Why did you choose to invest in the UAE?
We are the leader globally in all the industries that we serve. In order to be a global leader you have to be in those markets where the growth is occurring. This is the fastest-growing region for us in terms of revenue growth around the world. It's clear that we were [under-represented] in this part of the world and over the last few years we have been working to address that. This opportunity was unique in the way it was presented.
In what way was it unique?
It was prompted by Faizal and KEF Holdings realising that they needed a strategic partner to be able help them support their plan going forward. (Faizal Kottikollon is the founder and chief executive of KEF Holdings.)
How will a local factory help your growth strategy?
These are highly technical engineering products that we're talking about so customers need to come in and inspect the quality of the casting and inspect the quality of the valve and testing along the way. Another advantage is the speed to market to take their specific design requirements and turn that into casting and valve. The lead times are tremendously shorter when you've got a local factory close to a customer. The quality of the relationship with the customer is also better.

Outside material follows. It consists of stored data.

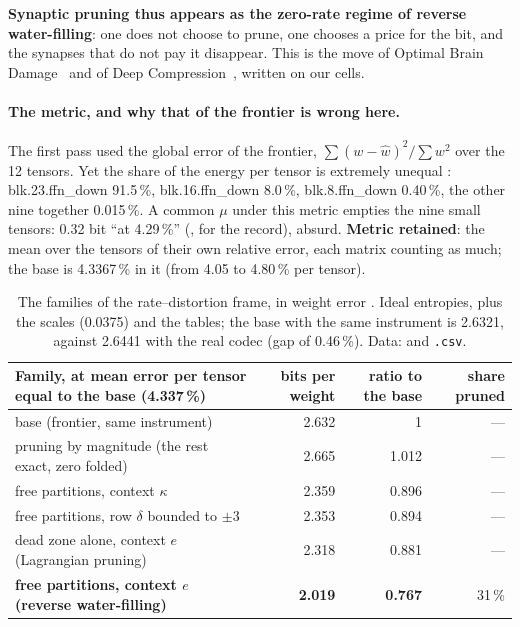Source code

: \textbf{Synaptic pruning thus appears as the zero-rate regime of reverse water-filling}: one does not choose to prune, one chooses a price for the bit, and the synapses that do not pay it disappear. This is the move of Optimal Brain Damage~\cite{lecun1989obd} and of Deep Compression~\cite{han2015deepcompression}, written on our cells.

\paragraph{The metric, and why that of the frontier is wrong here.} The first pass used the global error of the frontier, $\sum (w - \hat w)^2 / \sum w^2$ over the 12 tensors. Yet the share of the energy per tensor is extremely unequal \mes: blk.23.ffn\_down 91.5\,\%, blk.16.ffn\_down 8.0\,\%, blk.8.ffn\_down 0.40\,\%, the other nine together 0.015\,\%. A common $\mu$ under this metric empties the nine small tensors: 0.32 bit ``at 4.29\,\%'' (, for the record), absurd. \textbf{Metric retained}: the mean over the tensors of their own relative error, each matrix counting as much; the base is 4.3367\,\% in it (from 4.05 to 4.80\,\% per tensor).

\begin{table}[tbp]
\centering\footnotesize\setlength{\tabcolsep}{3pt}
\begin{tabularx}{\linewidth}{@{}>{\raggedright\arraybackslash}X r r r@{}}
\toprule
Family, at mean error per tensor equal to the base (4.337\,\%) & bits per weight & ratio to the base & share pruned \\
\midrule
base (frontier, same instrument) & 2.632 & 1 & --- \\
pruning by magnitude (the rest exact, zero folded) & 2.665 & 1.012 & --- \\
free partitions, context $\kappa$ & 2.359 & 0.896 & --- \\
free partitions, row $\delta$ bounded to $\pm 3$ & 2.353 & 0.894 & --- \\
dead zone alone, context $e$ (Lagrangian pruning) & 2.318 & 0.881 & --- \\
\textbf{free partitions, context $e$ (reverse water-filling)} & \textbf{2.019} & \textbf{0.767} & 31\,\% \\
\bottomrule
\end{tabularx}
\caption[The rate--distortion frame, in weight error]{The families of the rate--distortion frame, in weight error \mes. Ideal entropies, plus the scales (0.0375) and the tables; the base with the same instrument is 2.6321, against 2.6441 with the real codec (gap of 0.46\,\%). Data:  and \texttt{.csv}.}
\label{t3pre:tab:rd}
\end{table}

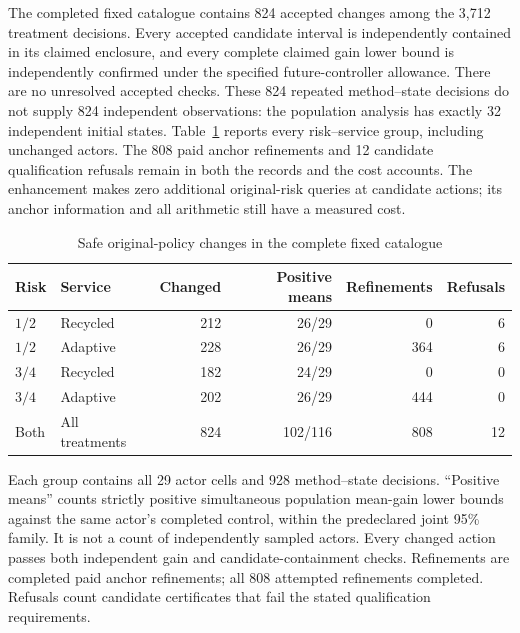 The completed fixed catalogue contains 824 accepted changes among the 3,712
treatment decisions. Every accepted candidate interval is independently
contained in its claimed enclosure, and every complete claimed gain lower
bound is independently confirmed under the specified future-controller
allowance. There are no unresolved accepted checks. These 824 repeated
method--state decisions do not supply 824 independent observations: the
population analysis has exactly 32 independent initial states.
Table~\ref{tab:actionresults122} reports every risk--service group, including
unchanged actors. The 808 paid anchor refinements and 12 candidate
qualification refusals remain in both the records and the cost accounts.
The enhancement makes zero additional original-risk queries at candidate
actions; its anchor information and all arithmetic still have a measured cost.

\begin{table}[t]
\centering
\caption{Safe original-policy changes in the complete fixed catalogue}
\label{tab:actionresults122}
\begin{tabular}{llrrrr}
\toprule
Risk & Service & Changed & Positive means & Refinements & Refusals\\
\midrule
$1/2$ & Recycled & 212 & 26/29 & 0 & 6\\
$1/2$ & Adaptive & 228 & 26/29 & 364 & 6\\
$3/4$ & Recycled & 182 & 24/29 & 0 & 0\\
$3/4$ & Adaptive & 202 & 26/29 & 444 & 0\\
\midrule
Both & All treatments & 824 & 102/116 & 808 & 12\\
\bottomrule
\end{tabular}
\par\smallskip
\begin{minipage}{0.98\linewidth}\footnotesize
Each group contains all 29 actor cells and 928 method--state decisions.
``Positive means'' counts strictly positive simultaneous population
mean-gain lower bounds against the same actor's completed control, within
the predeclared joint 95\% family. It is not a count of independently
sampled actors. Every changed action passes both independent gain and
candidate-containment checks. Refinements are completed paid anchor
refinements; all 808 attempted refinements completed. Refusals count
candidate certificates that fail the stated qualification requirements.
\end{minipage}
\end{table}

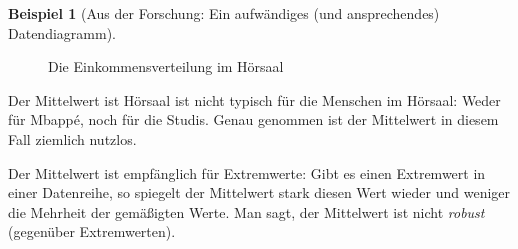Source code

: \documentclass[
  a4paper,
]{scrbook}
\theoremstyle{definition}
\newtheorem{example}{Beispiel}[chapter]
\theoremstyle{definition}
\theoremstyle{definition}
\theoremstyle{remark}
\begin{document}
\begin{example}[Aus der Forschung: Ein aufwändiges (und ansprechendes)
Datendiagramm]
\begin{figure}
\begin{minipage}{\linewidth}
{}


\end{minipage}%
\newline
\begin{minipage}{\linewidth}



\end{minipage}%

\caption{\label{fig-mbappe}Die Einkommensverteilung im Hörsaal}

\end{figure}%

Der Mittelwert ist Hörsaal ist nicht typisch für die Menschen im
Hörsaal: Weder für Mbappé, noch für die Studis. Genau genommen ist der
Mittelwert in diesem Fall ziemlich nutzlos.

\begin{tcolorbox}[enhanced jigsaw, colbacktitle=quarto-callout-important-color!10!white, bottomrule=.15mm, left=2mm, breakable, rightrule=.15mm, coltitle=black, title=\textcolor{quarto-callout-important-color}{\faExclamation}\hspace{0.5em}{Wichtig}, colback=white, leftrule=.75mm, titlerule=0mm, opacityback=0, bottomtitle=1mm, toprule=.15mm, arc=.35mm, toptitle=1mm, opacitybacktitle=0.6, colframe=quarto-callout-important-color-frame]

Der Mittelwert ist empfänglich für Extremwerte: Gibt es einen Extremwert
in einer Datenreihe, so spiegelt der Mittelwert stark diesen Wert wieder
und weniger die Mehrheit der gemäßigten Werte. Man sagt, der Mittelwert
ist nicht \emph{robust} (gegenüber Extremwerten).


\end{tcolorbox}
\end{example}
\end{document}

What other plans do you have for the region?
Each one of our businesses in Tyco has a view towards, in some cases actually providing, local manufacturing, which we're doing in the valve side now with this acquisition, but also actually building stronger service capability here in the region. With the installed base of products that our customers have it's critically important to them that they have service coming in from the original manufacturer, so we are going to continue to make investments in that. We also realise that we cannot necessarily serve the entire region out of the UAE. We plan to continue making investments elsewhere in the region.
So will you be taking the manufacturing model from the UAE and focus on growth elsewhere in the Middle East?
Yes, we can't discuss specifics yet of what our plans are because we want to make sure that we partner with our customers in other parts of the region to make sure that what we put in place is what they need; otherwise it's a wasted opportunity. But we certainly are committed to extending into Saudi Arabia with local manufacturing, which would have a foundry, a valve factory and a service footprint.